The number of unique cable numbers with more than five interruptions per year was 17, the same as the target (maximum 17) and just as high as in 2018 (17), despite the sharper focus on repeat disruptions and smart technical adjustments in the network. An example of this is REZAP Fault Master, a device that can pinpoint the fault location at the next (dormant) fault.

Outage duration of power grid and causes

The Dutch average for 2019 is not yet known.

Repeat outages

Supply reliability of the gas grid

Gas outages are relatively uncommon. The main cause of fluctuations in the gas outage duration are random outages caused by a third party and which leave customers without gas for a long time. In November, 63 homes in the village of Doorwerth were without gas for between a day and a day and a half. This was the result of water from a burst water main entering a damaged gas main, which then had to be cleaned (along with other local gas lines) and repaired before it could be brought back into use. 

Outage duration of gas grid and causes

The Dutch average for 2019 is not yet known.

Infrastructure maintenance

In 2019, we spent €1,044 million on the maintenance, replacement and construction of our energy infrastructure (2018: €954 million).

Replacement of grey cast-iron and asbestos cement mains

Since 2009, a large-scale replacement programme for the replacement of grey cast-iron and asbestos cement mains has been under way. The programme is scheduled to be finished in 2040. In 2019, we met with representatives of ten municipalities (in which 70% of the mains concerned are buried) to discuss accelerating the programme, striving for completion by 2032. This move was prompted by the official recommendations of the Dutch State Supervision of Mines. 

Our results by region


The Province of Gelderland covers a large, highly diverse area. Various major housing developments were under construction last year, and we saw an increasing demand for capacity in business parks and the commercial greenhouse sector. We also saw an increase in initiatives related to the production of renewable energy. These developments have had a huge impact on the grid. Based on dozens of talks with growers, we made an analysis of energy scenarios in the Bommelerwaard region, and worked on connecting renewable energy initiatives around the Deil interchange to the grid. For the solar initiatives in the Achterhoek region, we built a new substation in Laarberg, and we worked on upgrading the Borculo substation. In 2019, we ran a pilot in Wageningen with the first prefab substation. Despite the use of innovative approaches like the flex-market and the flexnet in Nijmegen-Noord, we still saw the demand for capacity exceeding the available capacity in a number of locations.

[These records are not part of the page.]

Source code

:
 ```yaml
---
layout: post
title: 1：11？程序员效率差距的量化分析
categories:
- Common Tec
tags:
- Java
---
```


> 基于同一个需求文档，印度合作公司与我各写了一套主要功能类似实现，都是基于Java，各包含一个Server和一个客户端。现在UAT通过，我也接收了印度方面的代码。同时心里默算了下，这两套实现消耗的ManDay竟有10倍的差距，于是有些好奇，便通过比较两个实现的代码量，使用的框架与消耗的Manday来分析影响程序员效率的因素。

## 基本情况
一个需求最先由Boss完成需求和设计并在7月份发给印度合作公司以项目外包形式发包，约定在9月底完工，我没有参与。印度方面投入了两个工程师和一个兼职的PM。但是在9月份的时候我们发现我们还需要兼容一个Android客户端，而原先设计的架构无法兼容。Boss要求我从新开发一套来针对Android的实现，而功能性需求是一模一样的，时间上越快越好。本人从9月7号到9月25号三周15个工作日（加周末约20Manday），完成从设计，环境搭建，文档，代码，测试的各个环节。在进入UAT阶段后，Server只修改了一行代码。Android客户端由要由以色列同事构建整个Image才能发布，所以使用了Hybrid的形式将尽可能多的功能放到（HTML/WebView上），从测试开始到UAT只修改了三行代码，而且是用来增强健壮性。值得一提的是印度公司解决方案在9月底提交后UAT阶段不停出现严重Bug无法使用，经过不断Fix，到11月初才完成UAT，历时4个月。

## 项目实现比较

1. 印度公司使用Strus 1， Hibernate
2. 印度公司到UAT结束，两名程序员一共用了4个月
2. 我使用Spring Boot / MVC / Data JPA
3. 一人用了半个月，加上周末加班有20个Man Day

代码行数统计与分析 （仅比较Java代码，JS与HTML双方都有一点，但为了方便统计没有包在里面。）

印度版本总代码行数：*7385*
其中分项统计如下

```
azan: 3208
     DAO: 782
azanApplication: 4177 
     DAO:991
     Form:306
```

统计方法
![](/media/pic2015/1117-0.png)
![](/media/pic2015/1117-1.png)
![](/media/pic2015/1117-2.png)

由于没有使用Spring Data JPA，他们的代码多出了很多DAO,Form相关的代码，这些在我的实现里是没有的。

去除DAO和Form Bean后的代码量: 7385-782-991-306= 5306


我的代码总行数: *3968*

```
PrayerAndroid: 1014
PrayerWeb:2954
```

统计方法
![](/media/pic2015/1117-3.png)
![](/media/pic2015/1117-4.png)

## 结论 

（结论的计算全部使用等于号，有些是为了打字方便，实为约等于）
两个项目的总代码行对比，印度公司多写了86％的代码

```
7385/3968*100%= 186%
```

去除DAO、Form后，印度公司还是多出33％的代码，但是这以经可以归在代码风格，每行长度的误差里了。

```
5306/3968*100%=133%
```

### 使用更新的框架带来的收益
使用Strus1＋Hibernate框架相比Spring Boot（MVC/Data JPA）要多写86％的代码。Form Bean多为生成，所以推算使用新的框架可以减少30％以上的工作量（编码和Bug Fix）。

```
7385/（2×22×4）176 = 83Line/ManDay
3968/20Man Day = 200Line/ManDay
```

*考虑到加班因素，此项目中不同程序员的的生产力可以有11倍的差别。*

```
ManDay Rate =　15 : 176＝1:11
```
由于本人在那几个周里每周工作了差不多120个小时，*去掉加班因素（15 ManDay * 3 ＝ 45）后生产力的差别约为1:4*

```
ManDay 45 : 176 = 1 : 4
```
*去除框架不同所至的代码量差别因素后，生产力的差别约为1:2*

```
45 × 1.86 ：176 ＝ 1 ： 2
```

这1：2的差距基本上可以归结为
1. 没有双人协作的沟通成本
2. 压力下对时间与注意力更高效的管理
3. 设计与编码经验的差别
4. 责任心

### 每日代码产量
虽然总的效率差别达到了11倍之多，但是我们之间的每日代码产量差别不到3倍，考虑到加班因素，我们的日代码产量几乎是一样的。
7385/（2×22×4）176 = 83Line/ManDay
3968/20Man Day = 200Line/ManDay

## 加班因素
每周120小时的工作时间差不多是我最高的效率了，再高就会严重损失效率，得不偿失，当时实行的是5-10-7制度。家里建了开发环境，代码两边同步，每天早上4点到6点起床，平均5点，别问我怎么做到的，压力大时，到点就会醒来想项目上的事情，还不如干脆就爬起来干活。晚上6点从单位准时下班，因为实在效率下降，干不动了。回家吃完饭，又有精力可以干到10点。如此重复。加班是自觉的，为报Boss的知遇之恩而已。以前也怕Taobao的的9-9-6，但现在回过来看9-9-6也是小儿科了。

In Friesland, the rapid growth of solar energy in particular means that the electricity networks are having to handle an increasingly heavier load. In 2019, a number of solar farms were connected to the grid, including close to Oosterwolde. We have also decided to start a pilot installation at a solar farm in Oosterwolde that will convert renewable energy from the solar farm into green hydrogen. These types of pilots contribute to the realisation of alternative solutions that enable the transport of renewable electricity from areas where the grid is under pressure.  


The province of Noord-Holland has a major, accelerated new-build challenge: data centres want to establish themselves there, and a reliable power supply is essential for commercial greenhouse operators. The demand for electricity is ever increasing, while the grid does not have the capacity to meet this demand. To address this, we worked with TenneT on expanding the electricity grid, and in 2019 we completed the De Weel and Middenmeer substations. With regard to the heating transition, in Purmerend the first homes in the ‘test bed’ of the Ministry of the Interior and Kingdom Relations were made natural gas-free, and the first open district heating network in the Netherlands was launched in Zaanstad. In Haarlemmermeer we expanded the electricity grid to facilitate the connection of data centres. The installation of the second 50kV connection between the Haarlemmermeer electrical substation and Rozenburg is under way. Since 2015, together with TenneT we have been searching for a location in the region for a new Haarlemmermeer substation, as of yet without success, unfortunately.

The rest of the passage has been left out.